### SUPPLIED MATERIAL

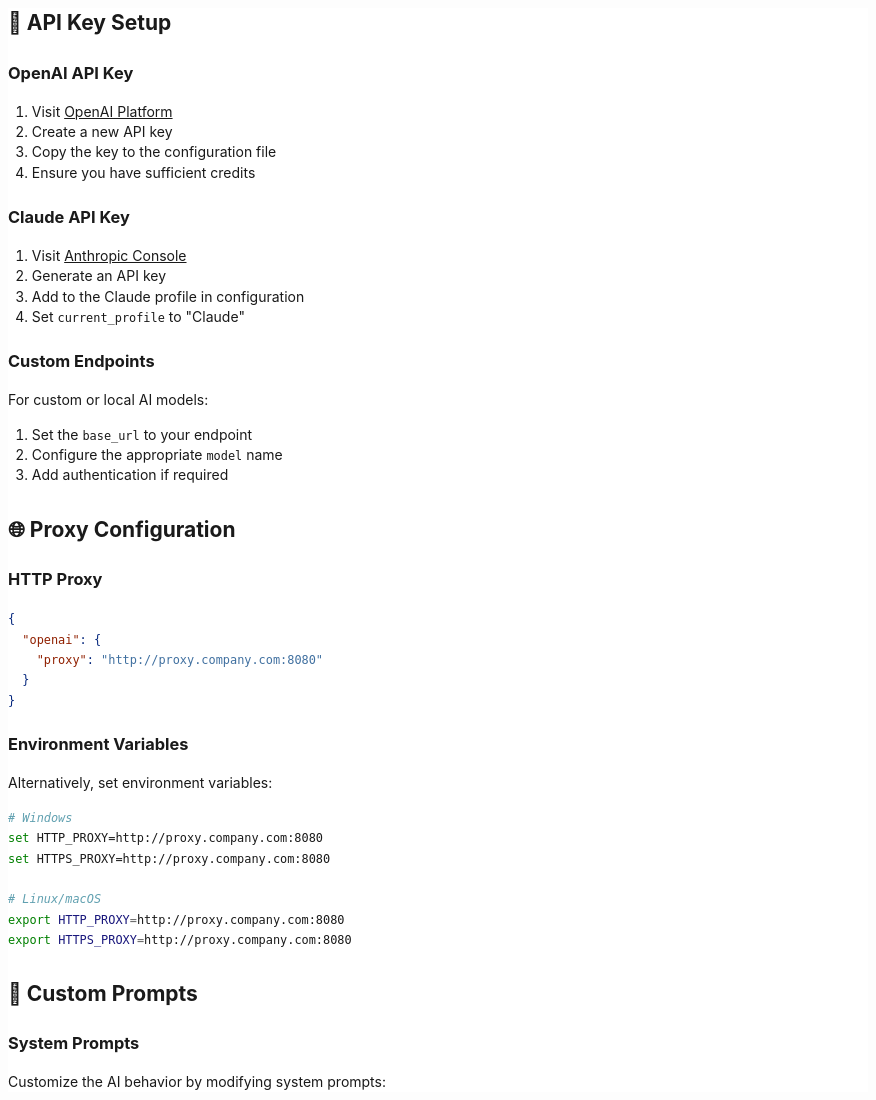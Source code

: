 ## 🔑 API Key Setup

### OpenAI API Key
1. Visit [OpenAI Platform](https://platform.openai.com/api-keys)
2. Create a new API key
3. Copy the key to the configuration file
4. Ensure you have sufficient credits

### Claude API Key
1. Visit [Anthropic Console](https://console.anthropic.com/)
2. Generate an API key
3. Add to the Claude profile in configuration
4. Set `current_profile` to "Claude"

### Custom Endpoints
For custom or local AI models:
1. Set the `base_url` to your endpoint
2. Configure the appropriate `model` name
3. Add authentication if required

## 🌐 Proxy Configuration

### HTTP Proxy
```json
{
  "openai": {
    "proxy": "http://proxy.company.com:8080"
  }
}
```

### Environment Variables
Alternatively, set environment variables:
```bash
# Windows
set HTTP_PROXY=http://proxy.company.com:8080
set HTTPS_PROXY=http://proxy.company.com:8080

# Linux/macOS
export HTTP_PROXY=http://proxy.company.com:8080
export HTTPS_PROXY=http://proxy.company.com:8080
```

## 🎨 Custom Prompts

### System Prompts
Customize the AI behavior by modifying system prompts:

######

EXERCISE REQUIREMENTS
When you reproduce the data shown above, keep each line exact and omit every picture.

SOLVED PROBLEM
Source code

: ## 🔑 API Key Setup

### OpenAI API Key
1. Visit [OpenAI Platform](https://platform.openai.com/api-keys)
2. Create a new API key
3. Copy the key to the configuration file
4. Ensure you have sufficient credits

### Claude API Key
1. Visit [Anthropic Console](https://console.anthropic.com/)
2. Generate an API key
3. Add to the Claude profile in configuration
4. Set `current_profile` to "Claude"

### Custom Endpoints
For custom or local AI models:
1. Set the `base_url` to your endpoint
2. Configure the appropriate `model` name
3. Add authentication if required

## 🌐 Proxy Configuration

### HTTP Proxy
```json
{
  "openai": {
    "proxy": "http://proxy.company.com:8080"
  }
}
```

### Environment Variables
Alternatively, set environment variables:
```bash
# Windows
set HTTP_PROXY=http://proxy.company.com:8080
set HTTPS_PROXY=http://proxy.company.com:8080

# Linux/macOS
export HTTP_PROXY=http://proxy.company.com:8080
export HTTPS_PROXY=http://proxy.company.com:8080
```

## 🎨 Custom Prompts

### System Prompts
Customize the AI behavior by modifying system prompts:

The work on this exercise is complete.